The overwhelming attention to improving the forecasting methods of renewable generation in recent years has overshadowed the fact that no method can provide perfect predictions for renewable generation. This leads us to think about how the inherent predictability of renewable generation can be quantified. In this paper, we tried to shed light on this missing piece of the puzzle. By conducting a set of analyses on an actual PV generation dataset, we found a reliable method among various potential metrics to quantify the inherent predictability of renewable generation data. For this purpose, we demonstrated that the WPE with dimension 6 and a 10-min resampling interval is the most suitable predictability measure for our application, illustrating its strong relationship with forecast errors regardless of the forecasting method, prediction horizon, and error metric. Then, using our PV generation dataset and analyzing various real-world examples, we provided evidence that this measure can offer valuable additional information to decision-makers in the energy industry. Revealing the significant impact of PV generation predictability on the profit of solar farms, we demonstrated that considering the predictability in renewable plant investments can lead to better decisions with higher profits. Also, by comparing the rooftop PV density and predictability data in SA, we showed that policymakers can benefit from considering renewable generation predictability in policy design. Lastly, we demonstrated how predictability can be applied beyond what we discussed here, analyzing PV generation predictability in different states of Australia to show an example of such applications.
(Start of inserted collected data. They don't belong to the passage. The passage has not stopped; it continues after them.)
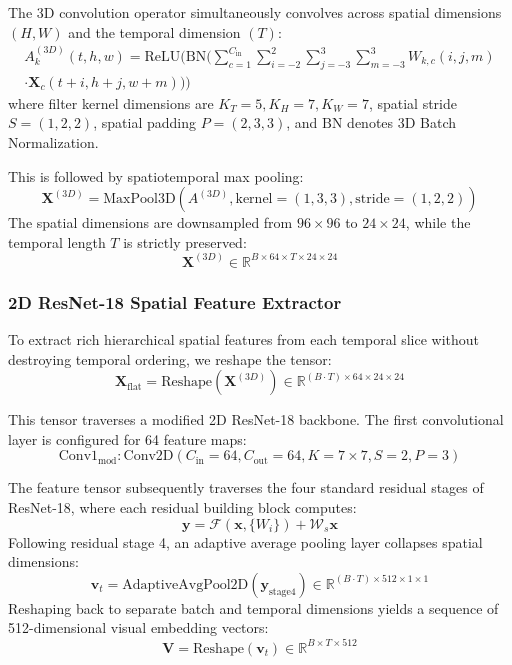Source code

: \documentclass[conference,compsoc,10pt]{IEEEtran}
\begin{document}
The 3D convolution operator simultaneously convolves across spatial dimensions $(H, W)$ and the temporal dimension $(T)$:
\begin{align}
A_k^{(3D)}(t, h, w) = \text{ReLU}\Bigg( \text{BN}\Bigg( \sum_{c=1}^{C_{\text{in}}} \sum_{i=-2}^{2} \sum_{j=-3}^{3} \sum_{m=-3}^{3} W_{k, c}(i, j, m) \nonumber \\
\cdot \mathbf{X}_c(t+i, h+j, w+m) \Bigg) \Bigg)
\end{align}
where filter kernel dimensions are $K_T = 5, K_H = 7, K_W = 7$, spatial stride $S = (1, 2, 2)$, spatial padding $P = (2, 3, 3)$, and $\text{BN}$ denotes 3D Batch Normalization.

This is followed by spatiotemporal max pooling:
\begin{equation}
\mathbf{X}^{(3D)} = \text{MaxPool3D}(A^{(3D)}, \text{kernel}=(1, 3, 3), \text{stride}=(1, 2, 2))
\end{equation}
The spatial dimensions are downsampled from $96 \times 96$ to $24 \times 24$, while the temporal length $T$ is strictly preserved:
\begin{equation}
\mathbf{X}^{(3D)} \in \mathbb{R}^{B \times 64 \times T \times 24 \times 24}
\end{equation}

\subsubsection{2D ResNet-18 Spatial Feature Extractor}
To extract rich hierarchical spatial features from each temporal slice without destroying temporal ordering, we reshape the tensor:
\begin{equation}
\mathbf{X}_{\text{flat}} = \text{Reshape}\left( \mathbf{X}^{(3D)} \right) \in \mathbb{R}^{(B \cdot T) \times 64 \times 24 \times 24}
\end{equation}

This tensor traverses a modified 2D ResNet-18 backbone. The first convolutional layer is configured for 64 feature maps:
\begin{equation}
\text{Conv1}_{\text{mod}}: \text{Conv2D}(C_{\text{in}}=64, C_{\text{out}}=64, K=7 \times 7, S=2, P=3)
\end{equation}

The feature tensor subsequently traverses the four standard residual stages of ResNet-18, where each residual building block computes:
\begin{equation}
\mathbf{y} = \mathcal{F}(\mathbf{x}, \{W_i\}) + \mathcal{W}_s \mathbf{x}
\end{equation}
Following residual stage 4, an adaptive average pooling layer collapses spatial dimensions:
\begin{equation}
\mathbf{v}_t = \text{AdaptiveAvgPool2D}(\mathbf{y}_{\text{stage4}}) \in \mathbb{R}^{(B \cdot T) \times 512 \times 1 \times 1}
\end{equation}
Reshaping back to separate batch and temporal dimensions yields a sequence of 512-dimensional visual embedding vectors:
\begin{equation}
\mathbf{V} = \text{Reshape}(\mathbf{v}_t) \in \mathbb{R}^{B \times T \times 512}
\end{equation}
\end{document}
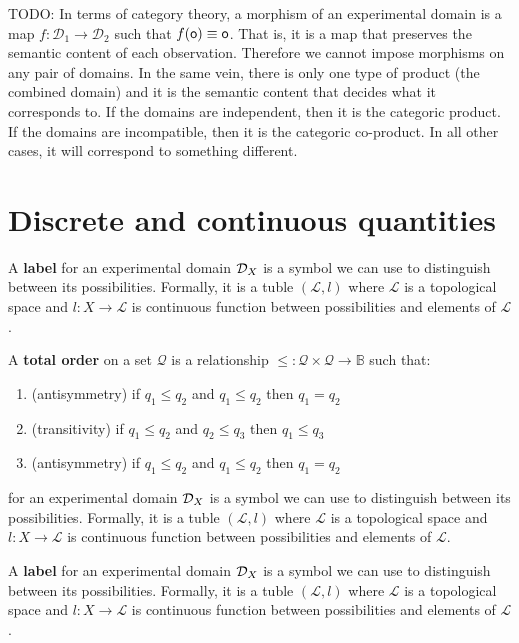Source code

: \documentclass[11pt,letterpaper,fleqn]{memoir} %
\begin{document}
TODO: In terms of category theory, a morphism of an experimental domain is a map $f : \mathcal{D}_1 \to \mathcal{D}_2$ such that $f(\mathsf{o}) \equiv \mathsf{o}$. That is, it is a map that preserves the semantic content of each observation. Therefore we cannot impose morphisms on any pair of domains. In the same vein, there is only one type of product (the combined domain) and it is the semantic content that decides what it corresponds to. If the domains are independent, then it is the categoric product. If the domains are incompatible, then it is the categoric co-product. In all other cases, it will correspond to something different.

\section{Discrete and continuous quantities}

\begin{mathSection}
	
	\begin{defn}
		A \textbf{label} for an experimental domain $\mathcal{D}_X$ is a symbol we can use to distinguish between its possibilities. Formally, it is a tuble $(\mathcal{L}, l)$ where $\mathcal{L}$ is a topological space and $l : X \to \mathcal{L}$ is continuous function  between possibilities and elements of $\mathcal{L}$.
	\end{defn}
	
	\begin{defn}
		A \textbf{total order} on a set $\mathcal{Q}$ is a relationship $\leq : \mathcal{Q} \times \mathcal{Q} \to \mathbb{B}$ such that:
		\begin{enumerate}
			\item (antisymmetry) if $q_1 \leq q_2$ and $q_1 \leq q_2$ then $q_1 = q_2$
			\item (transitivity) if $q_1 \leq q_2$ and $q_2 \leq q_3$ then $q_1 \leq q_3$
			\item (antisymmetry) if $q_1 \leq q_2$ and $q_1 \leq q_2$ then $q_1 = q_2$
		\end{enumerate}
		
		 for an experimental domain $\mathcal{D}_X$ is a symbol we can use to distinguish between its possibilities. Formally, it is a tuble $(\mathcal{L}, l)$ where $\mathcal{L}$ is a topological space and $l : X \to \mathcal{L}$ is continuous function  between possibilities and elements of $\mathcal{L}$.
	\end{defn}
	
	\begin{defn}
		A \textbf{label} for an experimental domain $\mathcal{D}_X$ is a symbol we can use to distinguish between its possibilities. Formally, it is a tuble $(\mathcal{L}, l)$ where $\mathcal{L}$ is a topological space and $l : X \to \mathcal{L}$ is continuous function  between possibilities and elements of $\mathcal{L}$.
	\end{defn}

\end{mathSection}
\end{document}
Electricity generation and consumption are undergoing significant changes, for example the ever-increasing adoption of electric vehicles and rooftop PV systems combined with the installation of utility-scale renewable power plants, making electricity supply and demand more unpredictable. Consequently, estimating the predictability of generation and demand is becoming more critical than ever. While forecasting methods are essential, they will never be perfect. Hence, attention must be paid to the other half of the problem: the limited inherent predictability of intermittent generation sources. Measuring this property of renewable generation data can offer numerous direct and indirect insights to policymakers, investors, power system planners and operators, and third-party service providers in the electricity industry for better decision-making.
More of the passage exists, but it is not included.